** Opening Records for processing block **

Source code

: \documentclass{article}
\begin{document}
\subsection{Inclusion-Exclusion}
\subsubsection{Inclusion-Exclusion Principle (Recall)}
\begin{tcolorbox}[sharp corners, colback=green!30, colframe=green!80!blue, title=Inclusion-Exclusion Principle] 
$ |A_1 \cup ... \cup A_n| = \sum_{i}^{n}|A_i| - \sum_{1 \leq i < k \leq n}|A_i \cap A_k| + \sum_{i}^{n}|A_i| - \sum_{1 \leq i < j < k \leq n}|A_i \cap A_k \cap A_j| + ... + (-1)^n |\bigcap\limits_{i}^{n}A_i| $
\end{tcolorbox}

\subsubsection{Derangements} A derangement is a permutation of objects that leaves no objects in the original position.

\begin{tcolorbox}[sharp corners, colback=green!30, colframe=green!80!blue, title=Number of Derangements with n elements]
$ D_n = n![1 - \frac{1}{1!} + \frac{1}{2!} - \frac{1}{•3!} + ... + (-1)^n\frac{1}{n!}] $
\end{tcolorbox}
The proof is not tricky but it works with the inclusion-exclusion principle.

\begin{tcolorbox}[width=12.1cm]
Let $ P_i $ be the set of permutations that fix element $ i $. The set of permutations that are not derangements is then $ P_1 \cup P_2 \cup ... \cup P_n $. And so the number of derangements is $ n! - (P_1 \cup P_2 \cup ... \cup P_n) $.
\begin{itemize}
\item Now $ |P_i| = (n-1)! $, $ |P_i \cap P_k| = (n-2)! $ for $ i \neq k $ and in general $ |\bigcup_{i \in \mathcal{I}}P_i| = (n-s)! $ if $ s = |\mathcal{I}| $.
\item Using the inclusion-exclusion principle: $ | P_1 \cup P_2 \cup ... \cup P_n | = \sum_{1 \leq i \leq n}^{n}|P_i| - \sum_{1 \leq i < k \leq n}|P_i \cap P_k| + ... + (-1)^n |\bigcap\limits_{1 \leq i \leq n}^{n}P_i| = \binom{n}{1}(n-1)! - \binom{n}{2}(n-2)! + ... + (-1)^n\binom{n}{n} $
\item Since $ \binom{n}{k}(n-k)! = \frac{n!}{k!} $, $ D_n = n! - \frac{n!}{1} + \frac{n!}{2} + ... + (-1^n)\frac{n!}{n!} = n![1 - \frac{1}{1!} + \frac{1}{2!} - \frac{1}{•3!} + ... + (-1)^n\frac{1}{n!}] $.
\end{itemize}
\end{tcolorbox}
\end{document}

** Closing Records for processing block **

__Task prompt__
Every entry should be reproduced exactly, with no part omitted.

__Exercise output__
Source code

: \documentclass{article}
\begin{document}
\subsection{Inclusion-Exclusion}
\subsubsection{Inclusion-Exclusion Principle (Recall)}
\begin{tcolorbox}[sharp corners, colback=green!30, colframe=green!80!blue, title=Inclusion-Exclusion Principle] 
$ |A_1 \cup ... \cup A_n| = \sum_{i}^{n}|A_i| - \sum_{1 \leq i < k \leq n}|A_i \cap A_k| + \sum_{i}^{n}|A_i| - \sum_{1 \leq i < j < k \leq n}|A_i \cap A_k \cap A_j| + ... + (-1)^n |\bigcap\limits_{i}^{n}A_i| $
\end{tcolorbox}

\subsubsection{Derangements} A derangement is a permutation of objects that leaves no objects in the original position.

\begin{tcolorbox}[sharp corners, colback=green!30, colframe=green!80!blue, title=Number of Derangements with n elements]
$ D_n = n![1 - \frac{1}{1!} + \frac{1}{2!} - \frac{1}{•3!} + ... + (-1)^n\frac{1}{n!}] $
\end{tcolorbox}
The proof is not tricky but it works with the inclusion-exclusion principle.

\begin{tcolorbox}[width=12.1cm]
Let $ P_i $ be the set of permutations that fix element $ i $. The set of permutations that are not derangements is then $ P_1 \cup P_2 \cup ... \cup P_n $. And so the number of derangements is $ n! - (P_1 \cup P_2 \cup ... \cup P_n) $.
\begin{itemize}
\item Now $ |P_i| = (n-1)! $, $ |P_i \cap P_k| = (n-2)! $ for $ i \neq k $ and in general $ |\bigcup_{i \in \mathcal{I}}P_i| = (n-s)! $ if $ s = |\mathcal{I}| $.
\item Using the inclusion-exclusion principle: $ | P_1 \cup P_2 \cup ... \cup P_n | = \sum_{1 \leq i \leq n}^{n}|P_i| - \sum_{1 \leq i < k \leq n}|P_i \cap P_k| + ... + (-1)^n |\bigcap\limits_{1 \leq i \leq n}^{n}P_i| = \binom{n}{1}(n-1)! - \binom{n}{2}(n-2)! + ... + (-1)^n\binom{n}{n} $
\item Since $ \binom{n}{k}(n-k)! = \frac{n!}{k!} $, $ D_n = n! - \frac{n!}{1} + \frac{n!}{2} + ... + (-1^n)\frac{n!}{n!} = n![1 - \frac{1}{1!} + \frac{1}{2!} - \frac{1}{•3!} + ... + (-1)^n\frac{1}{n!}] $.
\end{itemize}
\end{tcolorbox}
\end{document}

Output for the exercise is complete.